[Source texts of formatted documents]

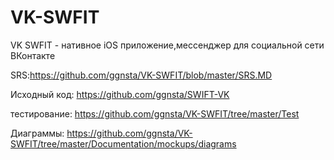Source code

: # VK-SWFIT
VK SWFIT - нативное iOS приложение,мессенджер для социальной сети ВКонтакте

SRS:https://github.com/ggnsta/VK-SWFIT/blob/master/SRS.MD

Исходный код: https://github.com/ggnsta/SWIFT-VK

тестирование: https://github.com/ggnsta/VK-SWFIT/tree/master/Test

Диаграммы: https://github.com/ggnsta/VK-SWFIT/tree/master/Documentation/mockups/diagrams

- **Required action**:
In the copy, include every record exactly and no pictures.

- **Result**:
Source code

: # VK-SWFIT
VK SWFIT - нативное iOS приложение,мессенджер для социальной сети ВКонтакте

SRS:https://github.com/ggnsta/VK-SWFIT/blob/master/SRS.MD

Исходный код: https://github.com/ggnsta/SWIFT-VK

тестирование: https://github.com/ggnsta/VK-SWFIT/tree/master/Test

Диаграммы: https://github.com/ggnsta/VK-SWFIT/tree/master/Documentation/mockups/diagrams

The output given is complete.